Re: Fwd: Re: Digital Island sponsors DoS attempt?
I was using legitimate in the sense of 'e-mail that the receiver wanted to receive'. ...
So this now boils down to "if the sender and receiver of a packet/session/etc are both interested in having it take place, then noone in the middle shall be allowed to deliberately prevent this from occuring." What would you mean by "deliberate" in this case? If "e-mail between consenting adults" was blocked because some NOC person was trying to stop a DDoS attack that happened to use the same source or destination address as the "consenting" e-mail was coming from or going to? Should that be illegal? If not, then why wouldn't a mailserver operator trying to block spam be allowed to do the same thing?

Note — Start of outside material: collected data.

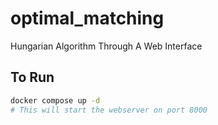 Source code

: # optimal_matching
Hungarian Algorithm Through A Web Interface

## To Run
``` bash
docker compose up -d
# This will start the webserver on port 8000
```

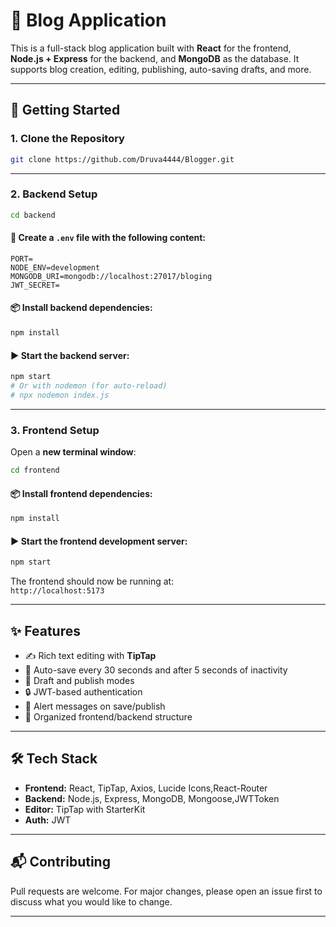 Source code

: 

# 📝 Blog Application

This is a full-stack blog application built with **React** for the frontend, **Node.js + Express** for the backend, and **MongoDB** as the database. It supports blog creation, editing, publishing, auto-saving drafts, and more.

---



## 🚀 Getting Started

### 1. Clone the Repository

```bash
git clone https://github.com/Druva4444/Blogger.git

```

---

### 2. Backend Setup

```bash
cd backend
```

#### 🔧 Create a `.env` file with the following content:

```
PORT=
NODE_ENV=development
MONGODB_URI=mongodb://localhost:27017/bloging
JWT_SECRET=
```

#### 📦 Install backend dependencies:

```bash
npm install
```

#### ▶️ Start the backend server:

```bash
npm start
# Or with nodemon (for auto-reload)
# npx nodemon index.js
```

---

### 3. Frontend Setup

Open a **new terminal window**:

```bash
cd frontend
```

#### 📦 Install frontend dependencies:

```bash
npm install
```

#### ▶️ Start the frontend development server:

```bash
npm start
```

The frontend should now be running at:  
`http://localhost:5173` 

---

## ✨ Features

- ✍️ Rich text editing with **TipTap**
- 💾 Auto-save every 30 seconds and after 5 seconds of inactivity
- 📄 Draft and publish modes
- 🔒 JWT-based authentication
- 💬 Alert messages on save/publish
- 📂 Organized frontend/backend structure

---

## 🛠️ Tech Stack

- **Frontend:** React, TipTap, Axios, Lucide Icons,React-Router
- **Backend:** Node.js, Express, MongoDB, Mongoose,JWTToken
- **Editor:** TipTap with StarterKit
- **Auth:** JWT

---

## 📬 Contributing

Pull requests are welcome. For major changes, please open an issue first to discuss what you would like to change.

---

I also think it's very important to get past the 'who pays' argument. It's a good argument from a technology point of view, or from the individual's point of view, but it doesn't work in the abstract.
On the contrary this argument is at its best in the abstract.
Worst case is someone will develop and popularize (or legislate) a settlement system where the sender can pay for the entire transaction.
A law allowing someone to make micropayments to the telco I get my T1 from, and to the vendor I buy replacement drives for my RAID box from, and so on, and which further _required_ me to have my costs offset in this manner, is beyond rational consideration and I refuse to even discuss it. Requiring that my inbox have a determinate bank account attached to it so that these micropayments can be made to me without any explicit contract between myself and potential senders is on the borderline of irrationality: we could discuss it but I don't think we'd get anywhere in finite time. This leaves the requirement that I enter into an agreement before costs are shifted in my direction. That's where we are right now. And that's why the "who pays" argument is at its _best_ in the abstract.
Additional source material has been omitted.